Oleh Harley.Ikhsan pada 16 Jul 2017, 08:12 WIB
Diperbarui 16 Jul 2017, 08:12 WIB
Garbine Muguruza menangis usai kalahkan Venus Williams pada final Wimbledon 2017. Muguruza menang 7-5, 6-0, Sabtu (15/7/2017).
Perbesar
Garbine Muguruza menangis usai kalahkan Venus Williams pada final Wimbledon 2017. Muguruza menang 7-5, 6-0, Sabtu (15/7/2017). (AFP/Adrian Dennis)

Liputan6.com, Jakarta - Garbine Muguruza mengharumkan Spanyol dengan menjuarai Wimbledon 2017. Dia mengalahkan Venus Williams 7-5, 6-0 di final, Sabtu (15/7/2017).

Muguruza hanya kehilangan satu set pada perjalanan menuju titel Wimbledon. Itu terjadi ketika dia menghadapi unggulan pertama, Angelique Kerber, di putaran keempat.

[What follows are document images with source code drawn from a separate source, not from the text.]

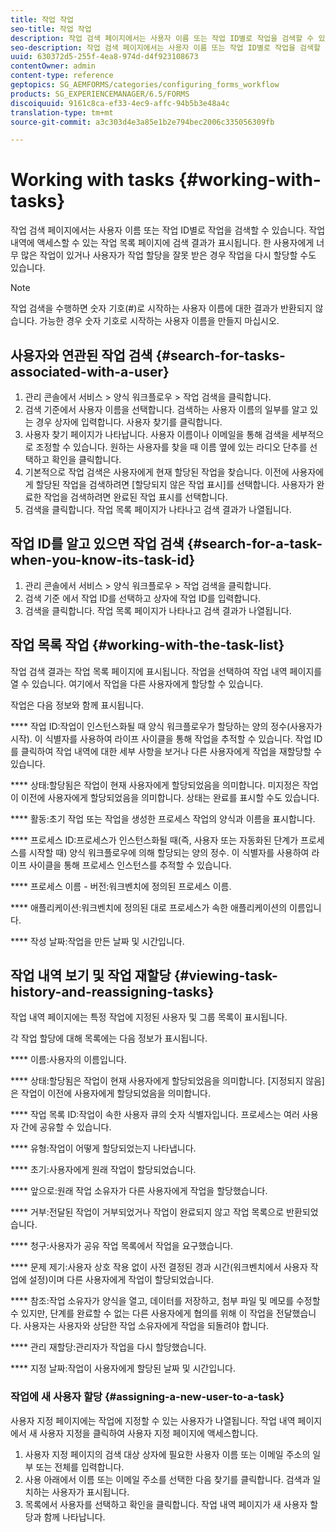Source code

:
 ```yaml
---
title: 작업 작업
seo-title: 작업 작업
description: 작업 검색 페이지에서는 사용자 이름 또는 작업 ID별로 작업을 검색할 수 있습니다. 작업 작업에 대한 자세한 내용을 살펴보십시오.
seo-description: 작업 검색 페이지에서는 사용자 이름 또는 작업 ID별로 작업을 검색할 수 있습니다. 작업 작업에 대한 자세한 내용을 살펴보십시오.
uuid: 630372d5-255f-4ea8-974d-d4f923108673
contentOwner: admin
content-type: reference
geptopics: SG_AEMFORMS/categories/configuring_forms_workflow
products: SG_EXPERIENCEMANAGER/6.5/FORMS
discoiquuid: 9161c8ca-ef33-4ec9-affc-94b5b3e48a4c
translation-type: tm+mt
source-git-commit: a3c303d4e3a85e1b2e794bec2006c335056309fb

---
```



# Working with tasks {#working-with-tasks}

작업 검색 페이지에서는 사용자 이름 또는 작업 ID별로 작업을 검색할 수 있습니다. 작업 내역에 액세스할 수 있는 작업 목록 페이지에 검색 결과가 표시됩니다. 한 사용자에게 너무 많은 작업이 있거나 사용자가 작업 할당을 잘못 받은 경우 작업을 다시 할당할 수도 있습니다.

>[!NOTE]
>
>작업 검색을 수행하면 숫자 기호(#)로 시작하는 사용자 이름에 대한 결과가 반환되지 않습니다. 가능한 경우 숫자 기호로 시작하는 사용자 이름을 만들지 마십시오.

## 사용자와 연관된 작업 검색 {#search-for-tasks-associated-with-a-user}

1. 관리 콘솔에서 서비스 > 양식 워크플로우 > 작업 검색을 클릭합니다.
1. 검색 기준에서 사용자 이름을 선택합니다. 검색하는 사용자 이름의 일부를 알고 있는 경우 상자에 입력합니다. 사용자 찾기를 클릭합니다.
1. 사용자 찾기 페이지가 나타납니다. 사용자 이름이나 이메일을 통해 검색을 세부적으로 조정할 수 있습니다. 원하는 사용자를 찾을 때 이름 옆에 있는 라디오 단추를 선택하고 확인을 클릭합니다.
1. 기본적으로 작업 검색은 사용자에게 현재 할당된 작업을 찾습니다. 이전에 사용자에게 할당된 작업을 검색하려면 [할당되지 않은 작업 표시]를 선택합니다. 사용자가 완료한 작업을 검색하려면 완료된 작업 표시를 선택합니다.
1. 검색을 클릭합니다. 작업 목록 페이지가 나타나고 검색 결과가 나열됩니다.

## 작업 ID를 알고 있으면 작업 검색 {#search-for-a-task-when-you-know-its-task-id}

1. 관리 콘솔에서 서비스 > 양식 워크플로우 > 작업 검색을 클릭합니다.
1. 검색 기준 에서 작업 ID를 선택하고 상자에 작업 ID를 입력합니다.
1. 검색을 클릭합니다. 작업 목록 페이지가 나타나고 검색 결과가 나열됩니다.

## 작업 목록 작업 {#working-with-the-task-list}

작업 검색 결과는 작업 목록 페이지에 표시됩니다. 작업을 선택하여 작업 내역 페이지를 열 수 있습니다. 여기에서 작업을 다른 사용자에게 할당할 수 있습니다.

작업은 다음 정보와 함께 표시됩니다.

**** 작업 ID:작업이 인스턴스화될 때 양식 워크플로우가 할당하는 양의 정수(사용자가 시작). 이 식별자를 사용하여 라이프 사이클을 통해 작업을 추적할 수 있습니다. 작업 ID를 클릭하여 작업 내역에 대한 세부 사항을 보거나 다른 사용자에게 작업을 재할당할 수 있습니다.

**** 상태:할당됨은 작업이 현재 사용자에게 할당되었음을 의미합니다. 미지정은 작업이 이전에 사용자에게 할당되었음을 의미합니다. 상태는 완료를 표시할 수도 있습니다.

**** 활동:초기 작업 또는 작업을 생성한 프로세스 작업의 양식과 이름을 표시합니다.

**** 프로세스 ID:프로세스가 인스턴스화될 때(즉, 사용자 또는 자동화된 단계가 프로세스를 시작할 때) 양식 워크플로우에 의해 할당되는 양의 정수. 이 식별자를 사용하여 라이프 사이클을 통해 프로세스 인스턴스를 추적할 수 있습니다.

**** 프로세스 이름 - 버전:워크벤치에 정의된 프로세스 이름.

**** 애플리케이션:워크벤치에 정의된 대로 프로세스가 속한 애플리케이션의 이름입니다.

**** 작성 날짜:작업을 만든 날짜 및 시간입니다.

## 작업 내역 보기 및 작업 재할당 {#viewing-task-history-and-reassigning-tasks}

작업 내역 페이지에는 특정 작업에 지정된 사용자 및 그룹 목록이 표시됩니다.

각 작업 할당에 대해 목록에는 다음 정보가 표시됩니다.

**** 이름:사용자의 이름입니다.

**** 상태:할당됨은 작업이 현재 사용자에게 할당되었음을 의미합니다. [지정되지 않음]은 작업이 이전에 사용자에게 할당되었음을 의미합니다.

**** 작업 목록 ID:작업이 속한 사용자 큐의 숫자 식별자입니다. 프로세스는 여러 사용자 간에 공유할 수 있습니다.

**** 유형:작업이 어떻게 할당되었는지 나타냅니다.

**** 초기:사용자에게 원래 작업이 할당되었습니다.

**** 앞으로:원래 작업 소유자가 다른 사용자에게 작업을 할당했습니다.

**** 거부:전달된 작업이 거부되었거나 작업이 완료되지 않고 작업 목록으로 반환되었습니다.

**** 청구:사용자가 공유 작업 목록에서 작업을 요구했습니다.

**** 문제 제기:사용자 상호 작용 없이 사전 결정된 경과 시간(워크벤치에서 사용자 작업에 설정)이며 다른 사용자에게 작업이 할당되었습니다.

**** 참조:작업 소유자가 양식을 열고, 데이터를 저장하고, 첨부 파일 및 메모를 수정할 수 있지만, 단계를 완료할 수 없는 다른 사용자에게 협의를 위해 이 작업을 전달했습니다. 사용자는 사용자와 상담한 작업 소유자에게 작업을 되돌려야 합니다.

**** 관리 재할당:관리자가 작업을 다시 할당했습니다.

**** 지정 날짜:작업이 사용자에게 할당된 날짜 및 시간입니다.

### 작업에 새 사용자 할당 {#assigning-a-new-user-to-a-task}

사용자 지정 페이지에는 작업에 지정할 수 있는 사용자가 나열됩니다. 작업 내역 페이지에서 새 사용자 지정을 클릭하여 사용자 지정 페이지에 액세스합니다.

1. 사용자 지정 페이지의 검색 대상 상자에 필요한 사용자 이름 또는 이메일 주소의 일부 또는 전체를 입력합니다.
1. 사용 아래에서 이름 또는 이메일 주소를 선택한 다음 찾기를 클릭합니다. 검색과 일치하는 사용자가 표시됩니다.
1. 목록에서 사용자를 선택하고 확인을 클릭합니다. 작업 내역 페이지가 새 사용자 할당과 함께 나타납니다.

Inilah gelar pertamanya pada grand slam rumput tersebut. Sosok berusia 23 tahun itu sebelumnya dikalahkan adik Venus, Serena, pada partai puncak 2015.

"Pertandingan berat. Dia petenis luar biasa. Saya tumbuh besar melihat Venus bermain," kata Muguruza, dilansir BBC.

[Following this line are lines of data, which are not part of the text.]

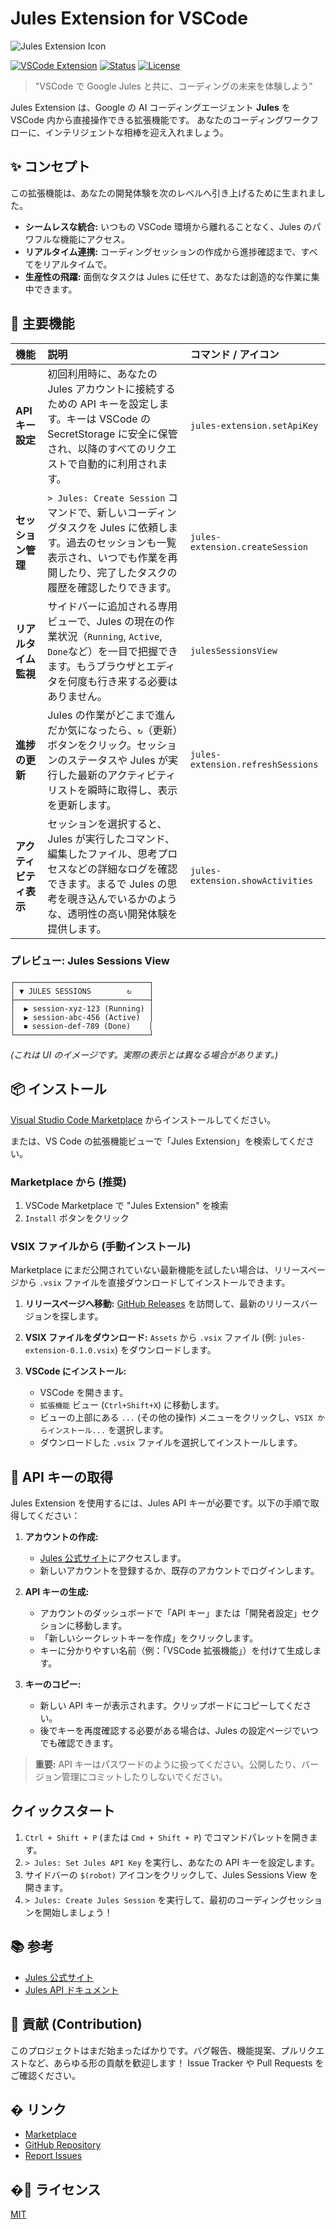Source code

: # Jules Extension for VSCode

![Jules Extension Icon](../jules-extension/icon.png)

[![VSCode Extension](https://img.shields.io/badge/VSCode-Extension-blue.svg)](https://marketplace.visualstudio.com/items?itemName=HirokiMukai.jules-extension)
[![Status](https://img.shields.io/badge/status-development-yellow.svg)](#)
[![License](https://img.shields.io/badge/license-MIT-green.svg)](LICENSE)

> "VSCode で Google Jules と共に、コーディングの未来を体験しよう"

Jules Extension は、Google の AI コーディングエージェント **Jules** を VSCode 内から直接操作できる拡張機能です。
あなたのコーディングワークフローに、インテリジェントな相棒を迎え入れましょう。

## ✨ コンセプト

この拡張機能は、あなたの開発体験を次のレベルへ引き上げるために生まれました。

- **シームレスな統合:** いつもの VSCode 環境から離れることなく、Jules のパワフルな機能にアクセス。
- **リアルタイム連携:** コーディングセッションの作成から進捗確認まで、すべてをリアルタイムで。
- **生産性の飛躍:** 面倒なタスクは Jules に任せて、あなたは創造的な作業に集中できます。

## 🚀 主要機能

| 機能                   | 説明                                                                                                                                                                                              | コマンド / アイコン               |
| :--------------------- | :------------------------------------------------------------------------------------------------------------------------------------------------------------------------------------------------ | :-------------------------------- |
| **API キー設定**       | 初回利用時に、あなたの Jules アカウントに接続するための API キーを設定します。キーは VSCode の SecretStorage に安全に保管され、以降のすべてのリクエストで自動的に利用されます。                   | `jules-extension.setApiKey`       |
| **セッション管理**     | `> Jules: Create Session` コマンドで、新しいコーディングタスクを Jules に依頼します。過去のセッションも一覧表示され、いつでも作業を再開したり、完了したタスクの履歴を確認したりできます。         | `jules-extension.createSession`   |
| **リアルタイム監視**   | サイドバーに追加される専用ビューで、Jules の現在の作業状況（`Running`, `Active`, `Done`など）を一目で把握できます。もうブラウザとエディタを何度も行き来する必要はありません。                     | `julesSessionsView`               |
| **進捗の更新**         | Jules の作業がどこまで進んだか気になったら、`↻`（更新）ボタンをクリック。セッションのステータスや Jules が実行した最新のアクティビティリストを瞬時に取得し、表示を更新します。                    | `jules-extension.refreshSessions` |
| **アクティビティ表示** | セッションを選択すると、Jules が実行したコマンド、編集したファイル、思考プロセスなどの詳細なログを確認できます。まるで Jules の思考を覗き込んでいるかのような、透明性の高い開発体験を提供します。 | `jules-extension.showActivities`  |

### プレビュー: Jules Sessions View

```
┌──────────────────────────────┐
│ ▼ JULES SESSIONS        ↻    │
├──────────────────────────────┤
│  ▶ session-xyz-123 (Running) │
│  ▶ session-abc-456 (Active)  │
│  ⏹ session-def-789 (Done)    │
└──────────────────────────────┘
```

_(これは UI のイメージです。実際の表示とは異なる場合があります。)_

## 📦 インストール

[Visual Studio Code Marketplace](https://marketplace.visualstudio.com/items?itemName=HirokiMukai.jules-extension) からインストールしてください。

または、VS Code の拡張機能ビューで「Jules Extension」を検索してください。

### Marketplace から (推奨)

1.  VSCode Marketplace で "Jules Extension" を検索
2.  `Install` ボタンをクリック

### VSIX ファイルから (手動インストール)

Marketplace にまだ公開されていない最新機能を試したい場合は、リリースページから `.vsix` ファイルを直接ダウンロードしてインストールできます。

1.  **リリースページへ移動:**
    [GitHub Releases](https://github.com/is0692vs/jules-extension/releases) を訪問して、最新のリリースバージョンを探します。

2.  **VSIX ファイルをダウンロード:**
    `Assets` から `.vsix` ファイル (例: `jules-extension-0.1.0.vsix`) をダウンロードします。

3.  **VSCode にインストール:**
    - VSCode を開きます。
    - `拡張機能` ビュー (`Ctrl+Shift+X`) に移動します。
    - ビューの上部にある `...` (その他の操作) メニューをクリックし、`VSIX からインストール...` を選択します。
    - ダウンロードした `.vsix` ファイルを選択してインストールします。

## 🔑 API キーの取得

Jules Extension を使用するには、Jules API キーが必要です。以下の手順で取得してください：

1.  **アカウントの作成:**

    - [Jules 公式サイト](https://jules.google/docs)にアクセスします。
    - 新しいアカウントを登録するか、既存のアカウントでログインします。

2.  **API キーの生成:**

    - アカウントのダッシュボードで「API キー」または「開発者設定」セクションに移動します。
    - 「新しいシークレットキーを作成」をクリックします。
    - キーに分かりやすい名前（例：「VSCode 拡張機能」）を付けて生成します。

3.  **キーのコピー:**
    - 新しい API キーが表示されます。クリップボードにコピーしてください。
    - 後でキーを再度確認する必要がある場合は、Jules の設定ページでいつでも確認できます。

> **重要:** API キーはパスワードのように扱ってください。公開したり、バージョン管理にコミットしたりしないでください。

## クイックスタート

1.  `Ctrl + Shift + P` (または `Cmd + Shift + P`) でコマンドパレットを開きます。
2.  `> Jules: Set Jules API Key` を実行し、あなたの API キーを設定します。
3.  サイドバーの `$(robot)` アイコンをクリックして、Jules Sessions View を開きます。
4.  `> Jules: Create Jules Session` を実行して、最初のコーディングセッションを開始しましょう！

## 📚 参考

- [Jules 公式サイト](https://jules.google/docs)
- [Jules API ドキュメント](https://developers.google.com/jules/api)

## 🤝 貢献 (Contribution)

このプロジェクトはまだ始まったばかりです。バグ報告、機能提案、プルリクエストなど、あらゆる形の貢献を歓迎します！
Issue Tracker や Pull Requests をご確認ください。

## � リンク

- [Marketplace](https://marketplace.visualstudio.com/items?itemName=HirokiMukai.jules-extension)
- [GitHub Repository](https://github.com/is0692vs/jules-extension.git)
- [Report Issues](https://github.com/is0692vs/jules-extension/issues)

## �📝 ライセンス

[MIT](../../LICENSE)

"Saya senang bisa menghadapinya di final. Saya sempat gugup. Tapi saya selalu bermimpi bisa menjuarai Wimbledon," sambungnya.

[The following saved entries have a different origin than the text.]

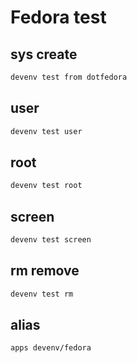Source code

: # Fedora test

## sys create
```sh
devenv test from dotfedora
```

## user
```sh interactive
devenv test user
```

## root
```sh interactive
devenv test root
```

## screen
```sh interactive
devenv test screen
```

## rm remove
```sh
devenv test rm
```

## alias
```sh interactive
apps devenv/fedora
```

Capaian Muguruza pun menunjukkan petenis Spanyol tidak lagi identik dengan lapangan tanah liat.

Seperti apa kisah pemenang Spanyol di Wimbledon? Berikut penelusuran Liputan6.com.

2 dari 5 halaman

Manolo Santana

Manolo Santana. (AFP/Matthew Stockman)

Petenis Spanyol pertama yang berjaya di Wimbledon. Santana mengangkat trofi pada 1966.

Kemenangannya mengejutkan banyak pihak, yang dicapai setelah mengalahkan unggulan keenam Dennis Ralston di final.

Sebab, Santana tidak serius di lapangan rumput. Ketika itu, dia menciptakan kontroversi dengan menyebut rumput bukanlah tempat ideal untuk bermain tenis. "Rumput hanya untuk sapi," katanya.

3 dari 5 halaman

Conchita Martinez

Petenis putri pertama Spanyol yang menjuarai Wimbledon. Menembus semifinal 1993, Martinez berjaya setelah menaklukkan Martina Navratilova pada final setahun kemudian.

Conchita Martinez. (AFP/Money Sharma)

Dia berkesempatan mempertahankan gelar pada edisi berikutnya. Sayang Martinez dihentikan kompatriot Arantxa Sanchez Vicario. Setelah itu, capaian terbaiknya di Wimbledon adalah menembus perempat final 2001.

Pensiun tahun 2006, Martinez kini menjadi pelatih Muguruza. Dia juga menjabat kapten tim Piala Fed dan Piala Davis Spanyol.

4 dari 5 halaman

Rafael Nadal

Dengan dua gelar, Nadal adalah petenis Spanyol tersukses di Wimbledon. Dia merebut gelar tahun 2008 dan 2010.

Koleksi sosok kelahiran Mallorca ini sebenarnya bisa lebih banyak. Sayang Nadal tiga kali tumbang di final, tepatnya pada edisi 2006, 2007, dan 2011.

Rafael Nadal. (AFP/Glyn Kirk)

Sejak menembus laga puncak enam tahun lalu, Nadal maksimal hanya melaju hingga perempat final. Kekalahan ini terjadi tahun 2014 dan 2017.

5 dari 5 halaman

Garbine Muguruza

Garbine Muguruza. (AFP/Glyn Kirk)

Pada upacara penganugerahan trofi Wimbledon 2015, Serena menyebut Mugurza suatu saat bakal berada di posisinya. Ramalan itu terwujud dua tahun kemudian.

Muguruza menaklukkan Ekaterina Alexandrova, Yanina Wickmayer, Sorana Cirstea, Angelique Kerber, Svetlana Kuznetsova, Magdalena Rybarikova, dan Venus Williams pada perjalanan menuju gelar.